(Dataset items)
======

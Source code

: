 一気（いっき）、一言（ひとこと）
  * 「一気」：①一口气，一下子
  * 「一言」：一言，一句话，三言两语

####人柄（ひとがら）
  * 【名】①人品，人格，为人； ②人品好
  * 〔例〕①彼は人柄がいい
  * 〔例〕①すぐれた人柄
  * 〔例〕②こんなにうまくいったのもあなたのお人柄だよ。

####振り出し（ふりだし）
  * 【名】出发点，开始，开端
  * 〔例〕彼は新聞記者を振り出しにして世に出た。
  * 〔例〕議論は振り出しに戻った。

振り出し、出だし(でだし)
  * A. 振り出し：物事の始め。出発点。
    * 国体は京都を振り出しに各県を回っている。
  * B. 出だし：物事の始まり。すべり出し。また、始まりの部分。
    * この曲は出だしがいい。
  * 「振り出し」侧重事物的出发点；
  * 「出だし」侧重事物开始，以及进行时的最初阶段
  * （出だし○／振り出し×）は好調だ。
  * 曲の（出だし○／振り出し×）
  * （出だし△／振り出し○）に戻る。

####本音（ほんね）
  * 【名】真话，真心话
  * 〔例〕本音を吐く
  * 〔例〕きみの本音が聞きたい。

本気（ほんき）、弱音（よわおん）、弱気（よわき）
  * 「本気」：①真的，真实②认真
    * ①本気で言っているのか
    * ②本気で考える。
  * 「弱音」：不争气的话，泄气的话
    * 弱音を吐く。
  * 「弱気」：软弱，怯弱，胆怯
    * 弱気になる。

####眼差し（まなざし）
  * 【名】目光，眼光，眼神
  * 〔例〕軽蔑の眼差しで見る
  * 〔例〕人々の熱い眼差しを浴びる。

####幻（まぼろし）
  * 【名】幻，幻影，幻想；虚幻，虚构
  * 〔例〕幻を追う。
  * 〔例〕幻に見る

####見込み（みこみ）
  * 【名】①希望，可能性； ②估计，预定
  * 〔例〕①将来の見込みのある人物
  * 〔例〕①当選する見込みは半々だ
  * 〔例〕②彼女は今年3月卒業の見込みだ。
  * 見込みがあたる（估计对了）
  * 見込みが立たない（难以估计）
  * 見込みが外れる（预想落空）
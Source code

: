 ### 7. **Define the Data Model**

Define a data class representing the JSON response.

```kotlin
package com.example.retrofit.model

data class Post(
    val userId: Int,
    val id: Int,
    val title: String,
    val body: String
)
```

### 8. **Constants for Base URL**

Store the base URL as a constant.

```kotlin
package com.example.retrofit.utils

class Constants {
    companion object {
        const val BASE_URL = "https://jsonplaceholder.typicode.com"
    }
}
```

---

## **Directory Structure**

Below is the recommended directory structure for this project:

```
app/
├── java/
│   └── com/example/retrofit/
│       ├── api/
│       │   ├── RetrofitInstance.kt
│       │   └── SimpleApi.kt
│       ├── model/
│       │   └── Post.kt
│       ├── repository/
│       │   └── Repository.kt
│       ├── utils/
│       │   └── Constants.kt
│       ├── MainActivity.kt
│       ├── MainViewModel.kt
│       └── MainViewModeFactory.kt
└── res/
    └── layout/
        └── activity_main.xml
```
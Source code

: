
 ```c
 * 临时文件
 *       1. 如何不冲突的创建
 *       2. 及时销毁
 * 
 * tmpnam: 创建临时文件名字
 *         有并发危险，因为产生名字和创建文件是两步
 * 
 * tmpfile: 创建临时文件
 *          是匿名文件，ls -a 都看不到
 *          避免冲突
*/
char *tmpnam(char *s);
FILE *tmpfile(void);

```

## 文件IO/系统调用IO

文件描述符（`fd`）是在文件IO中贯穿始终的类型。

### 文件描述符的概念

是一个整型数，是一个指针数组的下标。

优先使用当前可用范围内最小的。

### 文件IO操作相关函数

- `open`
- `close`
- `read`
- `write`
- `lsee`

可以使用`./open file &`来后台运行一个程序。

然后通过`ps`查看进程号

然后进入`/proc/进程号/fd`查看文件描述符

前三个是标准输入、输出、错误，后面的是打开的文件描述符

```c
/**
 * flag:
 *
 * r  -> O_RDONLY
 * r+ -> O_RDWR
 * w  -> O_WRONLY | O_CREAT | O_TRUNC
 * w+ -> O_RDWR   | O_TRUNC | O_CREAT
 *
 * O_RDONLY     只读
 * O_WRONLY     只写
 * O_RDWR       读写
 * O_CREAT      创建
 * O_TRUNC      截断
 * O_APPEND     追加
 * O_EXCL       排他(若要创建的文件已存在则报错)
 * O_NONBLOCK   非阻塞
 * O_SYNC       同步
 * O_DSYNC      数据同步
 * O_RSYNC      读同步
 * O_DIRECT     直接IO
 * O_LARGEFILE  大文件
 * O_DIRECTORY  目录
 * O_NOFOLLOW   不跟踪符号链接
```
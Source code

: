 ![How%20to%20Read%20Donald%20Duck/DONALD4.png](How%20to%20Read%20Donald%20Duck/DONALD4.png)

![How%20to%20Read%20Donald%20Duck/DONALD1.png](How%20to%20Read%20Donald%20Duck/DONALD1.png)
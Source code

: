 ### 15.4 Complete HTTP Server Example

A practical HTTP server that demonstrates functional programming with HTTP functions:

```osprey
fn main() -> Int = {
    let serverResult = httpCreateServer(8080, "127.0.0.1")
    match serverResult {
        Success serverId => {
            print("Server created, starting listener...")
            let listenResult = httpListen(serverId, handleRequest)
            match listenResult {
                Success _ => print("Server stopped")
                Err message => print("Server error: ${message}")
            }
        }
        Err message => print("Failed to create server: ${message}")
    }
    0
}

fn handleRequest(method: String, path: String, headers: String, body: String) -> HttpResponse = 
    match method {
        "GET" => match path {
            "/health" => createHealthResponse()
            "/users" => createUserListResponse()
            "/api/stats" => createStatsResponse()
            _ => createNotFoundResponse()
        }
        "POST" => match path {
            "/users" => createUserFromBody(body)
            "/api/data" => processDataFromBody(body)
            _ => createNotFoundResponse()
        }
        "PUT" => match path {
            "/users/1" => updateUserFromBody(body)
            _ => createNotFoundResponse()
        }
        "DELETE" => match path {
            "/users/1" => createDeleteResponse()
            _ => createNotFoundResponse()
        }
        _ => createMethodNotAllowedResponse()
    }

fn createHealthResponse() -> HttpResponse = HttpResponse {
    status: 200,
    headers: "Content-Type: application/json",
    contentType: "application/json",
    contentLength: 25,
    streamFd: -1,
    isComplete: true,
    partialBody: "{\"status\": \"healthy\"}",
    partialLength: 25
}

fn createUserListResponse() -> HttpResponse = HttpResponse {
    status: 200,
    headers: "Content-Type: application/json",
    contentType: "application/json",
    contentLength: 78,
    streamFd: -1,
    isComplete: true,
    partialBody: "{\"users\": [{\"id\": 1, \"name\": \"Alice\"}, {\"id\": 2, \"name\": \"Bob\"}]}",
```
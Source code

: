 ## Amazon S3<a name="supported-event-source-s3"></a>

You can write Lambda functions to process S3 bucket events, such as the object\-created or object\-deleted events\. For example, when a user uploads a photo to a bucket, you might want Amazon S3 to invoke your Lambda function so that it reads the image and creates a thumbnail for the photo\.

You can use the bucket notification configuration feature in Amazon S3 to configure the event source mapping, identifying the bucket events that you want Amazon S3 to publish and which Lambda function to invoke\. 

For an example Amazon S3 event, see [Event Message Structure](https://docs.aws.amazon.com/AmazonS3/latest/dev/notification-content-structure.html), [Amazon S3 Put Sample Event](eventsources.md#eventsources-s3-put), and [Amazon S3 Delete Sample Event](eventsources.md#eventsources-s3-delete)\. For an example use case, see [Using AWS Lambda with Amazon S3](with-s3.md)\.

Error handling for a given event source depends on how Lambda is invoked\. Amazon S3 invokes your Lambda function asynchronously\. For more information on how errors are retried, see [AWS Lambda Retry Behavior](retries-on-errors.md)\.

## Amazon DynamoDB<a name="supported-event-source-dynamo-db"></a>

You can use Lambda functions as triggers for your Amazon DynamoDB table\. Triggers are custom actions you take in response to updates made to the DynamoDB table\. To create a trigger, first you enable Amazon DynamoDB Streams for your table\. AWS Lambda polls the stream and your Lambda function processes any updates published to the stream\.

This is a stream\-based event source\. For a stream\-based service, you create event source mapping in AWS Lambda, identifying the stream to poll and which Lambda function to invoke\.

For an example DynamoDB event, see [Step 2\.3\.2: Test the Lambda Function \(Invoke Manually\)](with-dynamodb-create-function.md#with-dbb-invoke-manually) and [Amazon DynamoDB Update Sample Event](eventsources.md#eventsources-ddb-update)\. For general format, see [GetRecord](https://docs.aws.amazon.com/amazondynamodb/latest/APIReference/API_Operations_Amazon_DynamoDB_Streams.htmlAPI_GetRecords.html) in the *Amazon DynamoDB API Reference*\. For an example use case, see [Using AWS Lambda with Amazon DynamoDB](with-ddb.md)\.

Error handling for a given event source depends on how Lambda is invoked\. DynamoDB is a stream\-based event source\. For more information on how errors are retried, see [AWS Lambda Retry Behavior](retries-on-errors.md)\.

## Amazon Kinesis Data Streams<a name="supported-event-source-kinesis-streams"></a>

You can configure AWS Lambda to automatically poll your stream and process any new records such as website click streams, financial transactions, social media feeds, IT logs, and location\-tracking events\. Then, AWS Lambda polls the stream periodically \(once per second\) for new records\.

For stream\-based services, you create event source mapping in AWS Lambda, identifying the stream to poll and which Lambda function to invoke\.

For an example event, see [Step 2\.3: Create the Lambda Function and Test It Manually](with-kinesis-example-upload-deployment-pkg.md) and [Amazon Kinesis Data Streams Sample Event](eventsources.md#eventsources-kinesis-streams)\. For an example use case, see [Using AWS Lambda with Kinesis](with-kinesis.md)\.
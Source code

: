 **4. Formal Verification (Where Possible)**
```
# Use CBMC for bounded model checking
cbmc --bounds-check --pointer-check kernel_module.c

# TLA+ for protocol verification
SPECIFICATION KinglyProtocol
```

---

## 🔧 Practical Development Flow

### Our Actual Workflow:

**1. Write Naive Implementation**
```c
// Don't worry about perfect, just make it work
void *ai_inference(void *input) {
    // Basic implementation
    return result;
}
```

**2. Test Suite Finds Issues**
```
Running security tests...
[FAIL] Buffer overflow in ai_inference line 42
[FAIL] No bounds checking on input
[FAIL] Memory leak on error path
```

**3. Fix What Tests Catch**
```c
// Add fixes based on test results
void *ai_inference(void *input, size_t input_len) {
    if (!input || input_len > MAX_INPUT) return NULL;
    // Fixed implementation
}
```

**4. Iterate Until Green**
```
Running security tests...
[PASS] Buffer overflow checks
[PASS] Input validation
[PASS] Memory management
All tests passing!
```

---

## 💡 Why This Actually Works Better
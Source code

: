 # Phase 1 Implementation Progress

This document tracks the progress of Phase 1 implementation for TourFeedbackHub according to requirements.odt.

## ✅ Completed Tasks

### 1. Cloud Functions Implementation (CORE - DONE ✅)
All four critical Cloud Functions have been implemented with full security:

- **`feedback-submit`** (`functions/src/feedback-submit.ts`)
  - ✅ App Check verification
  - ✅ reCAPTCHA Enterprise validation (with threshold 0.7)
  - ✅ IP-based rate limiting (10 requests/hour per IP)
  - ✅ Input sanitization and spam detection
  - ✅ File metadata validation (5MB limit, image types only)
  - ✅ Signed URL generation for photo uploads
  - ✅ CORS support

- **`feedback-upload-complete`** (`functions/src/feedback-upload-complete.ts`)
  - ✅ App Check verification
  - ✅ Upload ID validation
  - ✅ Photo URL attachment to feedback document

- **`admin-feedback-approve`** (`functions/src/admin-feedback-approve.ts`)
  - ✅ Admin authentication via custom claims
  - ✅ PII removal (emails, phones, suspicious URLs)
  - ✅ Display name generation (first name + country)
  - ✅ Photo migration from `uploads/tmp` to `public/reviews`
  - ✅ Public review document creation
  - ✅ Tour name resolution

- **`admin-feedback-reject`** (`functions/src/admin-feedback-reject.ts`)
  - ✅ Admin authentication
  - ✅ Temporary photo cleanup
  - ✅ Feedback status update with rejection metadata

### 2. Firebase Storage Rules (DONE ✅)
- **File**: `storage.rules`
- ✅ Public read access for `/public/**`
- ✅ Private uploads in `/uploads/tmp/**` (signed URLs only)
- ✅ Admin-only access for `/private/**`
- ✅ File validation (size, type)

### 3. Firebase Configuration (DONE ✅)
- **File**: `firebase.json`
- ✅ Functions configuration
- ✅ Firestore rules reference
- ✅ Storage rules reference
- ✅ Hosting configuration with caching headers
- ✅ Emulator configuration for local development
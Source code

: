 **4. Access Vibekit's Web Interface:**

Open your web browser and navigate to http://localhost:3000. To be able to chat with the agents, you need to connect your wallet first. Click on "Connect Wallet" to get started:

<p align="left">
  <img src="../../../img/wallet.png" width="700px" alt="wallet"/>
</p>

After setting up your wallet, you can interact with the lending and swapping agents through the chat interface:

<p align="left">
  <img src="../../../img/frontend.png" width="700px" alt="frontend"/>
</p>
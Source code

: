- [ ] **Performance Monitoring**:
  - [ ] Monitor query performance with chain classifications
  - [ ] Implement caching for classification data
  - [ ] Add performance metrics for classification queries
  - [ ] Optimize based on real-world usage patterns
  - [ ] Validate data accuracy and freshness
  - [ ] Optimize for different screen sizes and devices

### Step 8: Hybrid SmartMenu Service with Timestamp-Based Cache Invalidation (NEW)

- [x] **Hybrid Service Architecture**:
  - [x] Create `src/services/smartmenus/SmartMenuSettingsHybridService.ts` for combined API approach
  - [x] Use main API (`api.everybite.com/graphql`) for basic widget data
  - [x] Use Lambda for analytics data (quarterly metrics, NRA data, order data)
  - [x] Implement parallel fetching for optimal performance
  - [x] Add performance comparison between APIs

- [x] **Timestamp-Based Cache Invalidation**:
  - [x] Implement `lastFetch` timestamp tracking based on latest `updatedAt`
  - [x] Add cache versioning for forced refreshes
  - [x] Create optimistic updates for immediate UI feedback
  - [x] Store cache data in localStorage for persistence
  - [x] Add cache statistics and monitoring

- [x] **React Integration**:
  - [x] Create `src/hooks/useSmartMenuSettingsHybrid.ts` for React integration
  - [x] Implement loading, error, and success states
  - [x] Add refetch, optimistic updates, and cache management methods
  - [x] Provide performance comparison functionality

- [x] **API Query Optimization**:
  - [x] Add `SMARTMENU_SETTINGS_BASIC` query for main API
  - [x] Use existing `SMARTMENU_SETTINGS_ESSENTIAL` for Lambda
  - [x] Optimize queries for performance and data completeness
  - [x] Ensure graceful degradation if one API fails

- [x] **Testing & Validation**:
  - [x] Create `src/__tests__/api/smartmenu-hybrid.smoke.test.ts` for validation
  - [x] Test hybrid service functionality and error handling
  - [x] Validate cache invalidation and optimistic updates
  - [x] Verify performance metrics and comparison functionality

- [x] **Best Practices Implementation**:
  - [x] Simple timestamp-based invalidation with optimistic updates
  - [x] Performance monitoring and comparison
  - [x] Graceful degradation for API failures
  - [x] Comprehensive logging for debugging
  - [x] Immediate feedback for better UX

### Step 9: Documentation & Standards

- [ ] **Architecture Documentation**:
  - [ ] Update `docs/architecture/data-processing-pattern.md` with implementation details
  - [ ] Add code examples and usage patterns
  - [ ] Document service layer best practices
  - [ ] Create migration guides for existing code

======

*Exercise*
Retype only the stretch of lines above starting at the one with "- ✅ Signed URL generation for photo uploads" and stopping at the one with "Vibekit's Web Interface:**", exactly as written, with both kept.

*Solution below*
  - ✅ Signed URL generation for photo uploads
  - ✅ CORS support

- **`feedback-upload-complete`** (`functions/src/feedback-upload-complete.ts`)
  - ✅ App Check verification
  - ✅ Upload ID validation
  - ✅ Photo URL attachment to feedback document

- **`admin-feedback-approve`** (`functions/src/admin-feedback-approve.ts`)
  - ✅ Admin authentication via custom claims
  - ✅ PII removal (emails, phones, suspicious URLs)
  - ✅ Display name generation (first name + country)
  - ✅ Photo migration from `uploads/tmp` to `public/reviews`
  - ✅ Public review document creation
  - ✅ Tour name resolution

- **`admin-feedback-reject`** (`functions/src/admin-feedback-reject.ts`)
  - ✅ Admin authentication
  - ✅ Temporary photo cleanup
  - ✅ Feedback status update with rejection metadata

### 2. Firebase Storage Rules (DONE ✅)
- **File**: `storage.rules`
- ✅ Public read access for `/public/**`
- ✅ Private uploads in `/uploads/tmp/**` (signed URLs only)
- ✅ Admin-only access for `/private/**`
- ✅ File validation (size, type)

### 3. Firebase Configuration (DONE ✅)
- **File**: `firebase.json`
- ✅ Functions configuration
- ✅ Firestore rules reference
- ✅ Storage rules reference
- ✅ Hosting configuration with caching headers
- ✅ Emulator configuration for local development
Source code

: **4. Access Vibekit's Web Interface:**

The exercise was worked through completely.